顧放的訊息是昨天晚上十點發的,喻禾現在才回。

他回完了之後就退了出去,現在這個點太早了,顧放這人壓根沒起來。

喻禾在房間裡記了一個多小時的英語單詞,記得他有點昏昏欲睡,差點就去睡回籠覺的時候,那房門都擋不住的吵鬧聲終於歇氣了。

他把手上的單詞本隨手扔在桌上,走出了房間,站在二樓往下看的時候,恰好能看見坐在下面沙發上的兩個人。

他手指點了點圍欄,腳步一轉朝樓梯方向走過去,他下樓梯的動作很慢,走到一樓的時候,沙發上坐著的就只有祈沐瑤女士一個人了。

喻禾知道,這個時間點,喻成偉該去公司了。

只是他一直都不知道,這兩個人三天兩頭吵架的內容到底是什麼。

他一直都不願意去聽,所以也一直都不知道內容,不過他也不感興趣就是了。

祈沐瑤看見喻禾的時候,目光只停了一瞬就挪開了,她垂著頭,隨意地問了一句,“小禾,要出去嗎?”

喻禾聲音很淡漠,這是他一直以來的態度,幾個月來都是這樣。

他回:“嗯。

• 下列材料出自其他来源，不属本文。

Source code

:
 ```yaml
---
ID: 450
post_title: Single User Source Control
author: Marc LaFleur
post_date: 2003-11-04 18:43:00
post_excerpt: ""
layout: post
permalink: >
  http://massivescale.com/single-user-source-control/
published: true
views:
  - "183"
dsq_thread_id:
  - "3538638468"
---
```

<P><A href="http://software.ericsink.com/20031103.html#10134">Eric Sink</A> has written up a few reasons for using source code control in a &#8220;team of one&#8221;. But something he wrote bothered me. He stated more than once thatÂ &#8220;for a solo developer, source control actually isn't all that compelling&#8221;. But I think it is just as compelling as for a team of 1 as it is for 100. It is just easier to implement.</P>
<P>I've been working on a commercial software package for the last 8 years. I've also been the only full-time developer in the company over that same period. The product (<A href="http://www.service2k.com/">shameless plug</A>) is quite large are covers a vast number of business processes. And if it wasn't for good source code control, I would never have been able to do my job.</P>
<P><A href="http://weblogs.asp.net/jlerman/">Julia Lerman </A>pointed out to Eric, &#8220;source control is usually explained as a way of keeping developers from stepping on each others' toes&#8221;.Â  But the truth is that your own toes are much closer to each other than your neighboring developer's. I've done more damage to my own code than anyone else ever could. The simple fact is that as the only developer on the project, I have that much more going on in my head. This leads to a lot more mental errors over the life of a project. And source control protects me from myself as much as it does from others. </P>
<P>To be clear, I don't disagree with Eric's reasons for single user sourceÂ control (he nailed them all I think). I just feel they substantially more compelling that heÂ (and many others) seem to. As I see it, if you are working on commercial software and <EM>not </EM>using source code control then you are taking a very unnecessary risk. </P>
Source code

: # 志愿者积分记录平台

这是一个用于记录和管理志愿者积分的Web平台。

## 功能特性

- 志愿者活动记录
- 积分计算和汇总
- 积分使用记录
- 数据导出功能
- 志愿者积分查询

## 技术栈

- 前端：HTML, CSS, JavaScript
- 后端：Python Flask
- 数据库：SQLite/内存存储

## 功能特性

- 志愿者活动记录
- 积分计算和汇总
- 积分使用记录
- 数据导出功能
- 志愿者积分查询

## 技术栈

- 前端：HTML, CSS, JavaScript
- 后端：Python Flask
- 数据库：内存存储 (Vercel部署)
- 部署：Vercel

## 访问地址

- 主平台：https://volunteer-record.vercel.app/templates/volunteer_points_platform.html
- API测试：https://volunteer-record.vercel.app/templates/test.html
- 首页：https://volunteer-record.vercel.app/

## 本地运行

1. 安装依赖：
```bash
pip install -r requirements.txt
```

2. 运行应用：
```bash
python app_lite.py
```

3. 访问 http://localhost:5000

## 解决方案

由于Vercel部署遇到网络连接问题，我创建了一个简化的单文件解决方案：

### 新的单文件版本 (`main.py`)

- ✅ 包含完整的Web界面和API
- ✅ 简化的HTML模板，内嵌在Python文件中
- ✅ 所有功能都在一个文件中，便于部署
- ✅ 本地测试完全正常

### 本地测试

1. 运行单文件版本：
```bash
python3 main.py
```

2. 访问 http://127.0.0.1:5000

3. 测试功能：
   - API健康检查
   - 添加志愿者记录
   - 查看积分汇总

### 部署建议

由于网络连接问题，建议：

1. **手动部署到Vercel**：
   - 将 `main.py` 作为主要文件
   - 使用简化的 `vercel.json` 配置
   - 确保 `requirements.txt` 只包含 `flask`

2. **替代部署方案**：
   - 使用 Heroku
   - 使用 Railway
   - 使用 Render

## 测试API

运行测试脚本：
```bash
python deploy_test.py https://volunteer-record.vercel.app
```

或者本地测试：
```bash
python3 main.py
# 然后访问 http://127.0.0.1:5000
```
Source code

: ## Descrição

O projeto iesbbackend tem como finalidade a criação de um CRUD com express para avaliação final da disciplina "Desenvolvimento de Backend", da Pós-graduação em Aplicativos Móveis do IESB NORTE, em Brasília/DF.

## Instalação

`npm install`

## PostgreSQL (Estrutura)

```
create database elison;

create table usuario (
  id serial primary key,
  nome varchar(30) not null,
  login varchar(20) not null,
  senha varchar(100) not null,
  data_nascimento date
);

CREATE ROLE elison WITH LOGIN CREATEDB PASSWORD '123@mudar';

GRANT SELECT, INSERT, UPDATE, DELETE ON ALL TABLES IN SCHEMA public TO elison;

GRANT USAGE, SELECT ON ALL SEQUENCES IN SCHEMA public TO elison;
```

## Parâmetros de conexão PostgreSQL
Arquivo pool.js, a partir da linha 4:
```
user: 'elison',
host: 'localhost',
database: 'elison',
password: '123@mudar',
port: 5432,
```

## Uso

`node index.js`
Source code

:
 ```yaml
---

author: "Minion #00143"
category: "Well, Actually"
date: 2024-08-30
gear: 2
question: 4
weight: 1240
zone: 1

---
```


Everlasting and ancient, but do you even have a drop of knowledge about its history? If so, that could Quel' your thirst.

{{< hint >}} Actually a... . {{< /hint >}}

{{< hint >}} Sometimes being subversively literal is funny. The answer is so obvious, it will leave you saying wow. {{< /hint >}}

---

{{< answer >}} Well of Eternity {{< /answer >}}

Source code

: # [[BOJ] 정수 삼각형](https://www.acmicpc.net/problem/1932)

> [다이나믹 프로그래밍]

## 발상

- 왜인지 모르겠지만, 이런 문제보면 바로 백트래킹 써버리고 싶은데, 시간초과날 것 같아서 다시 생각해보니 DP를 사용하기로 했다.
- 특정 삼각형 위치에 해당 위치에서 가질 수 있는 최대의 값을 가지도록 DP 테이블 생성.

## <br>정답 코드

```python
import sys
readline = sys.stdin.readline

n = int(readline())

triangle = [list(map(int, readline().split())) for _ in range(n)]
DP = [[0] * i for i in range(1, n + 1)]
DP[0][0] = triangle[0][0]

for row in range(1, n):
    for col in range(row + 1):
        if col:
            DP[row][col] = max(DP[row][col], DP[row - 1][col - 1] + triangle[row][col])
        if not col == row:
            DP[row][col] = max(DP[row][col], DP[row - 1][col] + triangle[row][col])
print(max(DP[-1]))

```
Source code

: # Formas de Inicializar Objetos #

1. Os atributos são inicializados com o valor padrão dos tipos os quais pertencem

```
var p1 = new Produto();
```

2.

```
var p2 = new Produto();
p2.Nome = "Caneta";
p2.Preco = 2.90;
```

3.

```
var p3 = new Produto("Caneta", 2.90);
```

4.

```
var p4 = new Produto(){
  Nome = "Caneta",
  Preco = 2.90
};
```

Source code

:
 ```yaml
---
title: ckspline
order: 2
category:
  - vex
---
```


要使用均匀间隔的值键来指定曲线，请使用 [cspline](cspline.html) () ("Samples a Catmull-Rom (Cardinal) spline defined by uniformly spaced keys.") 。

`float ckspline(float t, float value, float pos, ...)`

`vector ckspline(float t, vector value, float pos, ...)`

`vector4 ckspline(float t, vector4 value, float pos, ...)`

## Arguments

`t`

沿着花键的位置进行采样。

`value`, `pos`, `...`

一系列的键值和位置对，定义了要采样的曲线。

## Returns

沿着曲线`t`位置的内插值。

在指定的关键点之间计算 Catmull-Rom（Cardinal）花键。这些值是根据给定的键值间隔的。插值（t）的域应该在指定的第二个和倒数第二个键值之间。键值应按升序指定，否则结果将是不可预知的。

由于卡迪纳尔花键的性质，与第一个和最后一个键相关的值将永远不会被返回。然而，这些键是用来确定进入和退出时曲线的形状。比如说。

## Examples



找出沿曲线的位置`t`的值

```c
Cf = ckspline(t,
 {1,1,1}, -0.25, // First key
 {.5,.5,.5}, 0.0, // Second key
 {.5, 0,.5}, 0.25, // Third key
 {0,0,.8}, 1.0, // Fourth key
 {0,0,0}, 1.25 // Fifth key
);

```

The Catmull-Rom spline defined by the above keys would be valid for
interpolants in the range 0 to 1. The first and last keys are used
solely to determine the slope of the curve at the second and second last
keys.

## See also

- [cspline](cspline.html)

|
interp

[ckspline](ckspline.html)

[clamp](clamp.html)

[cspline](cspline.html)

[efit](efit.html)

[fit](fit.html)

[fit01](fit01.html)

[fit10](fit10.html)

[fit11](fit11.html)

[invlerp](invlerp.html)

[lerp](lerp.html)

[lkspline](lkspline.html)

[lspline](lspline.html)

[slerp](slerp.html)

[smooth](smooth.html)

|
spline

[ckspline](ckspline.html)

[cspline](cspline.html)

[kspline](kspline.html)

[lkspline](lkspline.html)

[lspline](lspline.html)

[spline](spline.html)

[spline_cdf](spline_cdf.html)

”

兩個人沒有其他交流了,喻禾沒去看她,自顧自的出門了。

其實他也不知道自已是要去哪兒,索性又去了江邊。

冬天的昭城很冷,原因之一就是這裡風很大,凌冽的寒風像刀子一樣刮在人的臉上,寒意順著面板滲透進了骨縫裡,讓人泛起一陣戰慄。

所以冬天外出的人不多,江邊的人就更少了。

或者說,根本沒人。

至少喻禾視線範圍內是沒人的。

他揹著風向走,一陣一陣的寒意打在他的背上,每起一陣強勁的寒風時,喻禾都覺得身後有一座冰雕在推著他前進。

江水跟著風聲滾動,翻湧的水花蕩在岸邊的石壁上打出噌噌的響聲。

岸邊的樹幹好似被摧殘了一般,枝幹被壓得很彎,有些脆弱的枝丫已經斷裂,只連著一層薄薄的樹皮懸掛著,搖搖欲墜。

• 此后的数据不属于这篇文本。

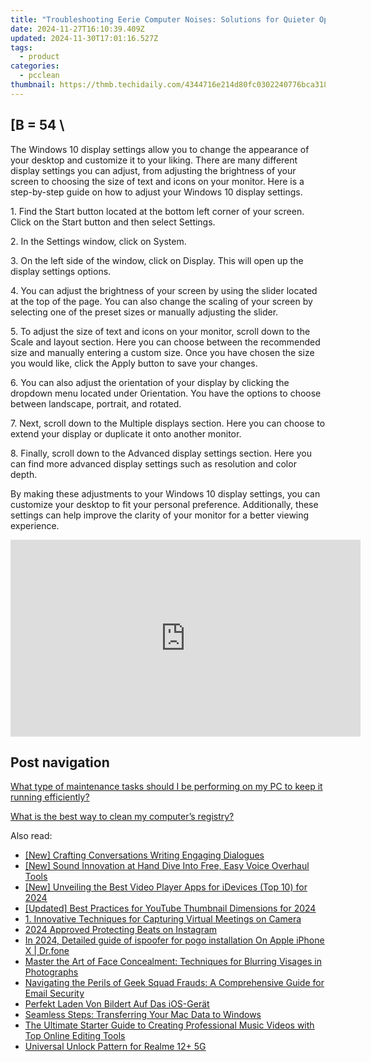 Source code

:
 ```yaml
---
title: "Troubleshooting Eerie Computer Noises: Solutions for Quieter Operation with YL Software Insights"
date: 2024-11-27T16:10:39.409Z
updated: 2024-11-30T17:01:16.527Z
tags:
  - product
categories:
  - pcclean
thumbnail: https://thmb.techidaily.com/4344716e214d80fc0302240776bca3183fcb221b8492651a99a24a405c1e3fa0.jpg
---
```


## \[B = 54 \

The Windows 10 display settings allow you to change the appearance of your desktop and customize it to your liking. There are many different display settings you can adjust, from adjusting the brightness of your screen to choosing the size of text and icons on your monitor. Here is a step-by-step guide on how to adjust your Windows 10 display settings. 

1\. Find the Start button located at the bottom left corner of your screen. Click on the Start button and then select Settings.

2\. In the Settings window, click on System.

3\. On the left side of the window, click on Display. This will open up the display settings options. 

4\. You can adjust the brightness of your screen by using the slider located at the top of the page. You can also change the scaling of your screen by selecting one of the preset sizes or manually adjusting the slider.

5\. To adjust the size of text and icons on your monitor, scroll down to the Scale and layout section. Here you can choose between the recommended size and manually entering a custom size. Once you have chosen the size you would like, click the Apply button to save your changes.

6\. You can also adjust the orientation of your display by clicking the dropdown menu located under Orientation. You have the options to choose between landscape, portrait, and rotated.

7\. Next, scroll down to the Multiple displays section. Here you can choose to extend your display or duplicate it onto another monitor.

8\. Finally, scroll down to the Advanced display settings section. Here you can find more advanced display settings such as resolution and color depth. 

By making these adjustments to your Windows 10 display settings, you can customize your desktop to fit your personal preference. Additionally, these settings can help improve the clarity of your monitor for a better viewing experience.

<!-- affiliate ads begin -->
<iframe width="560" height="315" src="https://www.youtube.com/embed/FATJWpNYmio?si=72ugPTb3vJXz6cAM" title="YouTube video player" frameborder="0" allow="accelerometer; autoplay; clipboard-write; encrypted-media; gyroscope; picture-in-picture; web-share" referrerpolicy="strict-origin-when-cross-origin" allowfullscreen></iframe>
<!-- affiliate ads end -->

## Post navigation

[What type of maintenance tasks should I be performing on my PC to keep it running efficiently?](https://tools.techidaily.com/pcclean/products/)

[What is the best way to clean my computer’s registry?](https://tools.techidaily.com/pcclean/products/)

<ins class="adsbygoogle"
     style="display:block"
     data-ad-format="autorelaxed"
     data-ad-client="ca-pub-7571918770474297"
     data-ad-slot="1223367746"></ins>

<ins class="adsbygoogle"
     style="display:block"
     data-ad-client="ca-pub-7571918770474297"
     data-ad-slot="8358498916"
     data-ad-format="auto"
     data-full-width-responsive="true"></ins>

<span class="atpl-alsoreadstyle">Also read:</span>
<div><ul>
<li><a href="https://extra-information.techidaily.com/new-crafting-conversations-writing-engaging-dialogues/"><u>[New] Crafting Conversations Writing Engaging Dialogues</u></a></li>
<li><a href="https://fox-glue.techidaily.com/new-sound-innovation-at-hand-dive-into-free-easy-voice-overhaul-tools/"><u>[New] Sound Innovation at Hand Dive Into Free, Easy Voice Overhaul Tools</u></a></li>
<li><a href="https://article-helps.techidaily.com/new-unveiling-the-best-video-player-apps-for-idevices-top-10-for-2024/"><u>[New] Unveiling the Best Video Player Apps for iDevices (Top 10) for 2024</u></a></li>
<li><a href="https://youtube-lab.techidaily.com/ed-best-practices-for-youtube-thumbnail-dimensions-for-2024/"><u>[Updated] Best Practices for YouTube Thumbnail Dimensions for 2024</u></a></li>
<li><a href="https://win-cloud.techidaily.com/1-innovative-techniques-for-capturing-virtual-meetings-on-camera/"><u>1. Innovative Techniques for Capturing Virtual Meetings on Camera</u></a></li>
<li><a href="https://fox-hovers.techidaily.com/2024-approved-protecting-beats-on-instagram/"><u>2024 Approved Protecting Beats on Instagram</u></a></li>
<li><a href="https://ios-pokemon-go.techidaily.com/in-2024-detailed-guide-of-ispoofer-for-pogo-installation-on-apple-iphone-x-drfone-by-drfone-virtual-ios/"><u>In 2024, Detailed guide of ispoofer for pogo installation On Apple iPhone X | Dr.fone</u></a></li>
<li><a href="https://win-cloud.techidaily.com/master-the-art-of-face-concealment-techniques-for-blurring-visages-in-photographs/"><u>Master the Art of Face Concealment: Techniques for Blurring Visages in Photographs</u></a></li>
<li><a href="https://win-cloud.techidaily.com/navigating-the-perils-of-geek-squad-frauds-a-comprehensive-guide-for-email-security/"><u>Navigating the Perils of Geek Squad Frauds: A Comprehensive Guide for Email Security</u></a></li>
<li><a href="https://fox-where.techidaily.com/perfekt-laden-von-bildert-auf-das-ios-gerat/"><u>Perfekt Laden Von Bildert Auf Das iOS-Gerät</u></a></li>
<li><a href="https://win-cloud.techidaily.com/seamless-steps-transferring-your-mac-data-to-windows/"><u>Seamless Steps: Transferring Your Mac Data to Windows</u></a></li>
<li><a href="https://win-cloud.techidaily.com/the-ultimate-starter-guide-to-creating-professional-music-videos-with-top-online-editing-tools/"><u>The Ultimate Starter Guide to Creating Professional Music Videos with Top Online Editing Tools</u></a></li>
<li><a href="https://easy-unlock-android.techidaily.com/universal-unlock-pattern-for-realme-12plus-5g-by-drfone-android/"><u>Universal Unlock Pattern for Realme 12+ 5G</u></a></li>
</ul></div>

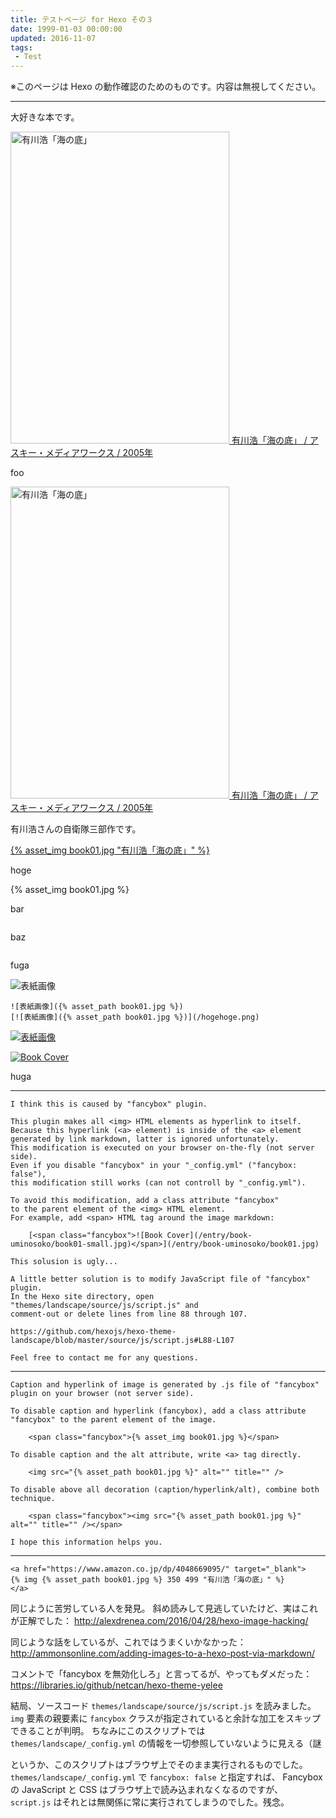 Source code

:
 ```yaml
---
title: テストページ for Hexo その３
date: 1999-01-03 00:00:00
updated: 2016-11-07
tags:
 - Test
---
```

※このページは Hexo の動作確認のためのものです。内容は無視してください。

---
大好きな本です。

<a class="fancybox" href="https://www.amazon.co.jp/dp/4048669095/" target="_blank"><img src="{% asset_path book01.jpg %}" alt="有川浩「海の底」" width="350" height="499" style="display:inline" />
有川浩「海の底」 / アスキー・メディアワークス / 2005年
</a>

foo

<a class="fancybox" href="https://www.amazon.co.jp/dp/4048669095/" target="_blank"><img src="{% asset_path book01.jpg %}" alt="有川浩「海の底」" width="350" height="499" />
有川浩「海の底」 / アスキー・メディアワークス / 2005年
</a>

有川浩さんの自衛隊三部作です。

<a href="https://www.amazon.co.jp/dp/4048669095/" target="_blank">
{% asset_img book01.jpg "有川浩「海の底」" %}
</a>

hoge

<span class="fancybox">{% asset_img book01.jpg %}</span>

bar

<img src="{% asset_path book01.jpg %}" alt="" title="" />

baz

<span class="fancybox"><img src="{% asset_path book01.jpg %}" alt="" title="" /></span>

fuga

![表紙画像](/1999/01/03/test-page-for-hexo-003/book01.jpg)

    ![表紙画像]({% asset_path book01.jpg %})
    [![表紙画像]({% asset_path book01.jpg %})](/hogehoge.png)

[![表紙画像](/1999/01/03/test-page-for-hexo-003/book01.jpg)](/hogehoge.png)

[<span class="fancybox">![Book Cover](/1999/01/03/test-page-for-hexo-003/book01.jpg)</span>](/hogehoge.png)

huga

------------------------------------------------------------------------------
```https://groups.google.com/forum/?hl=ja#!topic/hexo/JZKBUhkg6Sw
I think this is caused by "fancybox" plugin.

This plugin makes all <img> HTML elements as hyperlink to itself.
Because this hyperlink (<a> element) is inside of the <a> element
generated by link markdown, latter is ignored unfortunately.
This modification is executed on your browser on-the-fly (not server side).
Even if you disable "fancybox" in your "_config.yml" ("fancybox: false"),
this modification still works (can not controll by "_config.yml").

To avoid this modification, add a class attribute "fancybox"
to the parent element of the <img> HTML element.
For example, add <span> HTML tag around the image markdown:

    [<span class="fancybox">![Book Cover](/entry/book-uminosoko/book01-small.jpg)</span>](/entry/book-uminosoko/book01.jpg)

This solusion is ugly...

A little better solution is to modify JavaScript file of "fancybox" plugin.
In the Hexo site directory, open "themes/landscape/source/js/script.js" and
comment-out or delete lines from line 88 through 107.

https://github.com/hexojs/hexo-theme-landscape/blob/master/source/js/script.js#L88-L107

Feel free to contact me for any questions.
```
------------------------------------------------------------------------------
```https://groups.google.com/forum/?hl=ja#!topic/hexo/u5lDtsN1vqU
Caption and hyperlink of image is generated by .js file of "fancybox" plugin on your browser (not server side).

To disable caption and hyperlink (fancybox), add a class attribute "fancybox" to the parent element of the image.

    <span class="fancybox">{% asset_img book01.jpg %}</span>

To disable caption and the alt attribute, write <a> tag directly.

    <img src="{% asset_path book01.jpg %}" alt="" title="" />

To disable above all decoration (caption/hyperlink/alt), combine both technique.

    <span class="fancybox"><img src="{% asset_path book01.jpg %}" alt="" title="" /></span>

I hope this information helps you.
```

------------------------------------------------------------------------------

```
<a href="https://www.amazon.co.jp/dp/4048669095/" target="_blank">
{% img {% asset_path book01.jpg %} 350 499 "有川浩「海の底」" %}
</a>
```

同じように苦労している人を発見。
斜め読みして見逃していたけど、実はこれが正解でした：
http://alexdrenea.com/2016/04/28/hexo-image-hacking/

同じような話をしているが、これではうまくいかなかった：
http://ammonsonline.com/adding-images-to-a-hexo-post-via-markdown/

コメントで「fancybox を無効化しろ」と言ってるが、やってもダメだった：
https://libraries.io/github/netcan/hexo-theme-yelee

結局、ソースコード `themes/landscape/source/js/script.js` を読みました。
`img` 要素の親要素に `fancybox` クラスが指定されていると余計な加工をスキップできることが判明。
ちなみにこのスクリプトでは `themes/landscape/_config.yml` の情報を一切参照していないように見える（謎

というか、このスクリプトはブラウザ上でそのまま実行されるものでした。
`themes/landscape/_config.yml` で `fancybox: false` と指定すれば、
Fancybox の JavaScript と CSS はブラウザ上で読み込まれなくなるのですが、
`script.js` はそれとは無関係に常に実行されてしまうのでした。残念。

這一派蕭瑟的場景裡,喻禾忽略了身體戰慄的寒冷,他鼻尖凍得通紅,臉頰也被風颳得生疼,只是這些好像都比不過回憶泛起時心底的冰冷。

他目光落到翻滾的江水睡沒上,思緒一瞬間回到自已迴圈回來的第一天晚上,當時他打算跳江,只是被穆珩救了。

穆珩……

當再次想起這個名字,喻禾才發現,這幾個月,這個人好像從沒在他的身邊出現過,他都快把這個名字忘記了。

果然啊,也沒變多少,突然出現的既定之外的人,總會回到原本的位置,大概是因為喻禾改變了路線,引起了一點點蝴蝶效應,所以見到了他吧。

畢竟曾經的那天晚上,喻禾從沒來過江邊。

只是一時興起,想換個死法而已。

他家裡離江邊不算近,所以曾經沒考慮過在這裡自殺。